TASK GOAL –
Keep every line of the data below that has the string "easy" and present those lines.

DATASET ENTRIES –

---*---

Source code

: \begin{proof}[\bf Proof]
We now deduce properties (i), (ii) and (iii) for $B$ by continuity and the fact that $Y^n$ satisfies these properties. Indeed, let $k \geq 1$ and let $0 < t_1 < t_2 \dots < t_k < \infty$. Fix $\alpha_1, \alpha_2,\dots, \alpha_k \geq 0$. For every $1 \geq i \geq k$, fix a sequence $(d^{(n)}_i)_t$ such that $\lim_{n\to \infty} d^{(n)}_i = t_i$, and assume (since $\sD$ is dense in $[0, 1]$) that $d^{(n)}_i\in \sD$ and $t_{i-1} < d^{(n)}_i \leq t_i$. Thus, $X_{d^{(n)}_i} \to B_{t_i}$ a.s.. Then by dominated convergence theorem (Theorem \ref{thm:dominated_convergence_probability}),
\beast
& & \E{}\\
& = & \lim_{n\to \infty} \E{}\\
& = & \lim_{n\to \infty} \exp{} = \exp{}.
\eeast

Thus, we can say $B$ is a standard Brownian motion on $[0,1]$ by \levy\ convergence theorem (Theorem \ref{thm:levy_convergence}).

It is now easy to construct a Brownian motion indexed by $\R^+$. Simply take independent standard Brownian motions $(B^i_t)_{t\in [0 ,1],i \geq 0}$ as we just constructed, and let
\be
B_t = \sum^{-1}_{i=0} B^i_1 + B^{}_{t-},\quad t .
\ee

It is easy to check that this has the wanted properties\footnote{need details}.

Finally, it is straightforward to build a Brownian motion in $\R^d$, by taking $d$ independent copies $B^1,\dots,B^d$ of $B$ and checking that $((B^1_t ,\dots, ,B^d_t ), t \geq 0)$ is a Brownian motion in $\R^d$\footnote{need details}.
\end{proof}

---*---

RESULT OF THE TASK –
It is now easy to construct a Brownian motion indexed by $\R^+$. Simply take independent standard Brownian motions $(B^i_t)_{t\in [0 ,1],i \geq 0}$ as we just constructed, and let
It is easy to check that this has the wanted properties\footnote{need details}.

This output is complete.